Task to carry out: Only one stretch of the data below is needed. Output the lines from the one with "- Shows the received text" up to and including the one with "- On submit executes the function to create", exactly as they stand.

Dataset records:
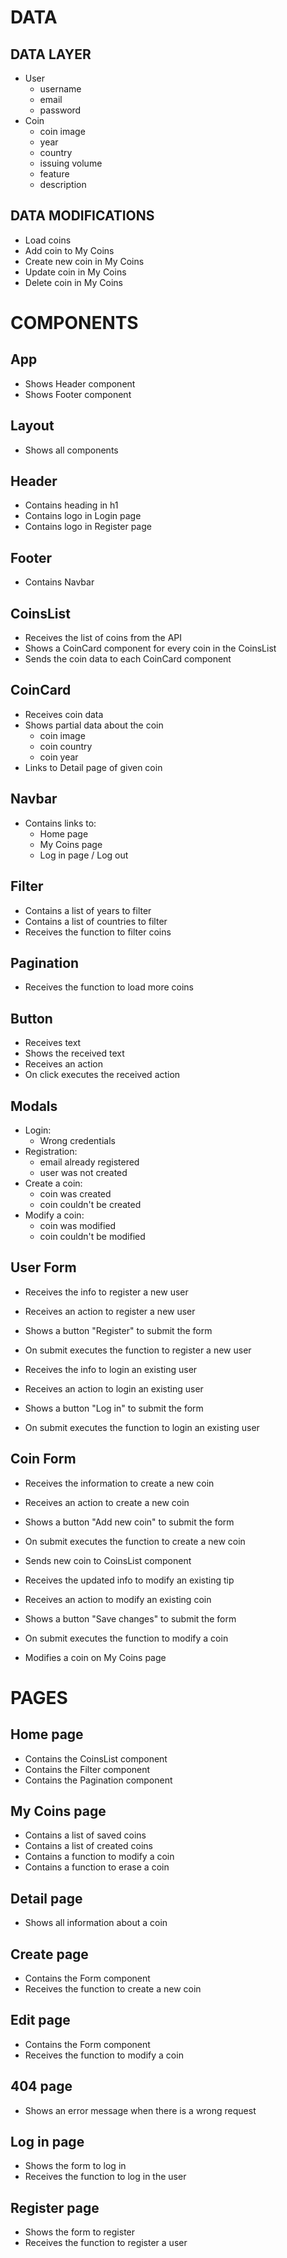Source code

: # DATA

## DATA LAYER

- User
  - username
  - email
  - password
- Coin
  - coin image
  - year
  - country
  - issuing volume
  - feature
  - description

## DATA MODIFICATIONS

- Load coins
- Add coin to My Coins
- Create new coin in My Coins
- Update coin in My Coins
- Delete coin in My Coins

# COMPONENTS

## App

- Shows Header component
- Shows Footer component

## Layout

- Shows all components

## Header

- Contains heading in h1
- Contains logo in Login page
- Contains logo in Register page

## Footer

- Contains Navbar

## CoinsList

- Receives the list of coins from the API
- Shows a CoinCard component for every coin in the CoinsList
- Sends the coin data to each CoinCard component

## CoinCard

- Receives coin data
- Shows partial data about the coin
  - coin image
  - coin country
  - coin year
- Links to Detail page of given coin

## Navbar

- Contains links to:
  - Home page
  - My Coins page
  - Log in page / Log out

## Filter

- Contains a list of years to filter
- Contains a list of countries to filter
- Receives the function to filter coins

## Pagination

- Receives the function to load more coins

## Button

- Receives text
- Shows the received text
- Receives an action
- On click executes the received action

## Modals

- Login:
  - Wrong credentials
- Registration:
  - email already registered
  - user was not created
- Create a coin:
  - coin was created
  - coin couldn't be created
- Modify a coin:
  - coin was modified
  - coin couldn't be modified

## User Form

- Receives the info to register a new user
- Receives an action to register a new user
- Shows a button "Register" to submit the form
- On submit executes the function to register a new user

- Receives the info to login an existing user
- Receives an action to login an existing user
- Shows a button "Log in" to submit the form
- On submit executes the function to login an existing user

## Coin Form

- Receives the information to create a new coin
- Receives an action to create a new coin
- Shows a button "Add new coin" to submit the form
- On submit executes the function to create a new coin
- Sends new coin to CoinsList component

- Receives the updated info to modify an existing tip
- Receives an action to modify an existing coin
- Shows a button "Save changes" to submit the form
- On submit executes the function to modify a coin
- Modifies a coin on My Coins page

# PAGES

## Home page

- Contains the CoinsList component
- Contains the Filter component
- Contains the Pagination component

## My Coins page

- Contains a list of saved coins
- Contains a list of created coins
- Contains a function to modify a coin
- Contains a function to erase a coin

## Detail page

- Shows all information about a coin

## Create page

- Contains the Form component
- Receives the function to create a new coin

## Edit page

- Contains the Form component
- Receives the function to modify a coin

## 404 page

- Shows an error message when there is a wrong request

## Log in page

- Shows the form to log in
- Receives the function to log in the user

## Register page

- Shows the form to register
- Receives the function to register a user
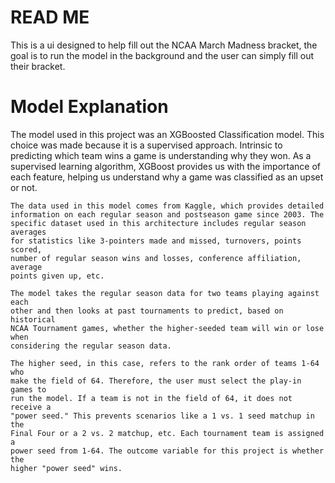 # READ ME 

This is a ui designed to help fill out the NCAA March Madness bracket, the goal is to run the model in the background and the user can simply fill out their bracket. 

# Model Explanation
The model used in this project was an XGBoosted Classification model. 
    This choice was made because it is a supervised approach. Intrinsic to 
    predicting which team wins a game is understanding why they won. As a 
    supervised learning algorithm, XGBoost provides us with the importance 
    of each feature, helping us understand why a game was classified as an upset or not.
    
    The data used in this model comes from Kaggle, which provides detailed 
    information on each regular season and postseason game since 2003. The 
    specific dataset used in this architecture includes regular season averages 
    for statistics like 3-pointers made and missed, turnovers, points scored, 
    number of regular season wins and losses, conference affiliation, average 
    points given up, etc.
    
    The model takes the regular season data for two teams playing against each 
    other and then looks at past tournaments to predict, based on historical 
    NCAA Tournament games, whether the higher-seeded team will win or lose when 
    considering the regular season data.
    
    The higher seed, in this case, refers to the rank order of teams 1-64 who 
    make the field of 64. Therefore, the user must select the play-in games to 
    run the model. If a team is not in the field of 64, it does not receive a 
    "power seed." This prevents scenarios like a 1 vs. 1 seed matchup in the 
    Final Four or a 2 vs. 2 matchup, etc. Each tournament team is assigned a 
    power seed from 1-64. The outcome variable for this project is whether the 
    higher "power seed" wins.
--
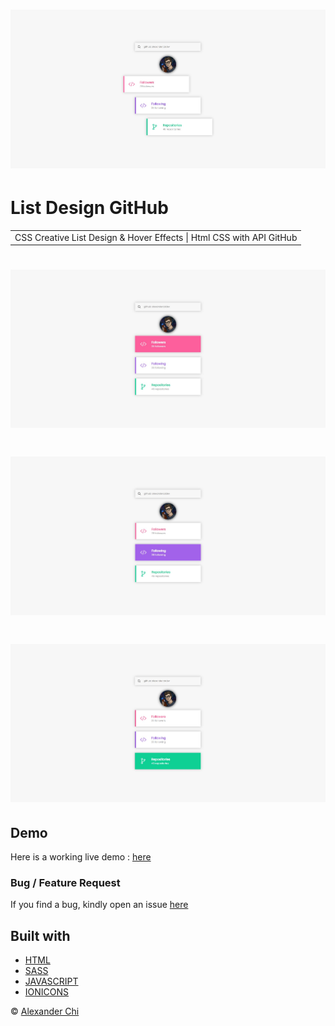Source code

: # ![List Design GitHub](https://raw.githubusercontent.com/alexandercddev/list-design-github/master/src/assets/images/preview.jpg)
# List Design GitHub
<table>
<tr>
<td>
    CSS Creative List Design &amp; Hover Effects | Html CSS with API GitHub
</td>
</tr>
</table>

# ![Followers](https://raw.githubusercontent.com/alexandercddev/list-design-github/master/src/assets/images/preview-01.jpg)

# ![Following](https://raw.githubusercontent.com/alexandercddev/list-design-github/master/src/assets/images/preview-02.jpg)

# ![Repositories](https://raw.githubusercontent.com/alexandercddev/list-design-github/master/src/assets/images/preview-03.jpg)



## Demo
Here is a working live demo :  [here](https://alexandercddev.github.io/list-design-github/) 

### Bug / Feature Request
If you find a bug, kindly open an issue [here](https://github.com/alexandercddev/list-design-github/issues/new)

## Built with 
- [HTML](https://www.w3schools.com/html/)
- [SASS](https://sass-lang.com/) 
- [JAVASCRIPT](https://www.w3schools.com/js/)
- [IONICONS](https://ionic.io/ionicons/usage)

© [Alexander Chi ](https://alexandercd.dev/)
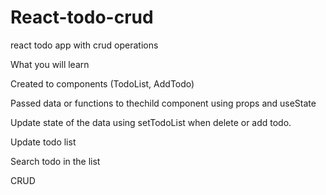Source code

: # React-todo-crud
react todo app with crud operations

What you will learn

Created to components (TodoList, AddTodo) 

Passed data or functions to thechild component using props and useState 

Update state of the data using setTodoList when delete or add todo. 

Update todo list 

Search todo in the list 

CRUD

Answer section:
- Shows the received text
- Receives an action
- On click executes the received action

## Modals

- Login:
  - Wrong credentials
- Registration:
  - email already registered
  - user was not created
- Create a coin:
  - coin was created
  - coin couldn't be created
- Modify a coin:
  - coin was modified
  - coin couldn't be modified

## User Form

- Receives the info to register a new user
- Receives an action to register a new user
- Shows a button "Register" to submit the form
- On submit executes the function to register a new user

- Receives the info to login an existing user
- Receives an action to login an existing user
- Shows a button "Log in" to submit the form
- On submit executes the function to login an existing user

## Coin Form

- Receives the information to create a new coin
- Receives an action to create a new coin
- Shows a button "Add new coin" to submit the form
- On submit executes the function to create a new coin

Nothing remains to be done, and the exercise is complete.